» **Work instructions**:
In the listing below, which lines contain the string "common"? Copy them all.

» **Stored data**:
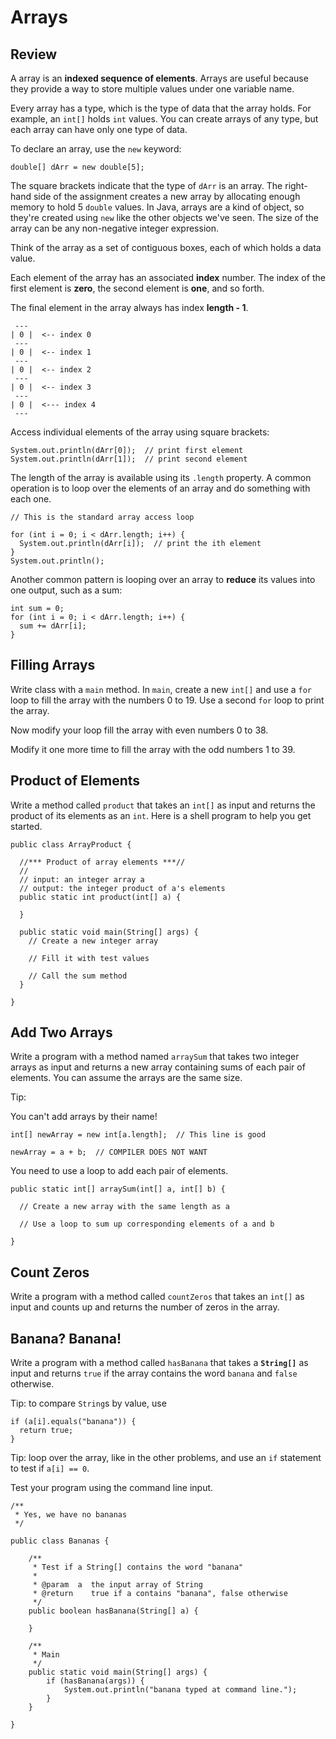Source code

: # Arrays

## Review

A array is an **indexed sequence of elements**. Arrays are useful because they provide a way to store multiple values under one variable
name.

Every array has a type, which is the type of data that the array holds. For example, an `int[]` holds `int` values. You can create arrays
of any type, but each array can have only one type of data.

To declare an array, use the `new` keyword:

```
double[] dArr = new double[5];
```

The square brackets indicate that the type of `dArr` is an array. The right-hand side of the assignment creates a new array by allocating
enough memory to hold 5 `double` values. In Java, arrays are a kind of object, so they're created using `new` like the other objects
we've seen. The size of the array can be any non-negative integer expression.

Think of the array as a set of contiguous boxes, each of which holds a data value.

Each element of the array has an associated **index** number. The index of the first element is **zero**, the second element is **one**,
and so forth.

The final element in the array always has index **length - 1**.
```
 ---
| 0 |  <-- index 0
 ---
| 0 |  <-- index 1
 ---
| 0 |  <-- index 2
 ---
| 0 |  <-- index 3
 ---
| 0 |  <--- index 4
 ---
```

Access individual elements of the array using square brackets:

```
System.out.println(dArr[0]);  // print first element
System.out.println(dArr[1]);  // print second element
```

The length of the array is available using its `.length` property. A common operation is to loop over the elements of an array and do 
something with each one.

```
// This is the standard array access loop

for (int i = 0; i < dArr.length; i++) {
  System.out.println(dArr[i]);  // print the ith element
}
System.out.println();
```

Another common pattern is looping over an array to **reduce** its values into one output, such as a sum:

```
int sum = 0;
for (int i = 0; i < dArr.length; i++) {
  sum += dArr[i];
}
```

## Filling Arrays

Write class with a `main` method. In `main`, create a new `int[]` and use a `for` loop to fill the array with the numbers 0 to 19. Use a
second `for` loop to print the array.

Now modify your loop fill the array with even numbers 0 to 38.

Modify it one more time to fill the array with the odd numbers 1 to 39.
## Product of Elements

Write a method called `product` that takes an `int[]` as input and returns the product of its elements as an `int`. Here is a shell program to help you get started.

```
public class ArrayProduct {
  
  //*** Product of array elements ***//
  //
  // input: an integer array a
  // output: the integer product of a's elements
  public static int product(int[] a) {
  
  }

  public static void main(String[] args) {
    // Create a new integer array
    
    // Fill it with test values
    
    // Call the sum method
  }
  
}
```

## Add Two Arrays

Write a program with a method named `arraySum` that takes two integer arrays as input and returns a new array containing sums of each pair of elements. You can assume the arrays are the same size.

Tip:

You can't add arrays by their name!

```
int[] newArray = new int[a.length];  // This line is good

newArray = a + b;  // COMPILER DOES NOT WANT
```

You need to use a loop to add each pair of elements.

```
public static int[] arraySum(int[] a, int[] b) {

  // Create a new array with the same length as a
  
  // Use a loop to sum up corresponding elements of a and b
  
}
```

## Count Zeros

Write a program with a method called `countZeros` that takes an `int[]` as input and counts up and returns the number of zeros in the array.


## Banana? Banana!

Write a program with a method called `hasBanana` that takes a **`String[]`** as input and returns `true` if the array contains the word
`banana` and `false` otherwise.

Tip: to compare `String`s by value, use

```
if (a[i].equals("banana")) {
  return true;
}
```
Tip: loop over the array, like in the other problems, and use an `if` statement to test if `a[i] == 0`.

Test your program using the command line input.

```
/**
 * Yes, we have no bananas
 */
 
public class Bananas {

    /**
     * Test if a String[] contains the word "banana"
     *
     * @param  a  the input array of String
     * @return    true if a contains "banana", false otherwise
     */
    public boolean hasBanana(String[] a) {
    
    }
    
    /**
     * Main
     */
    public static void main(String[] args) {
        if (hasBanana(args)) {
            System.out.println("banana typed at command line.");
        }
    }

}
```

» **Answer box**:
The length of the array is available using its `.length` property. A common operation is to loop over the elements of an array and do 
Another common pattern is looping over an array to **reduce** its values into one output, such as a sum:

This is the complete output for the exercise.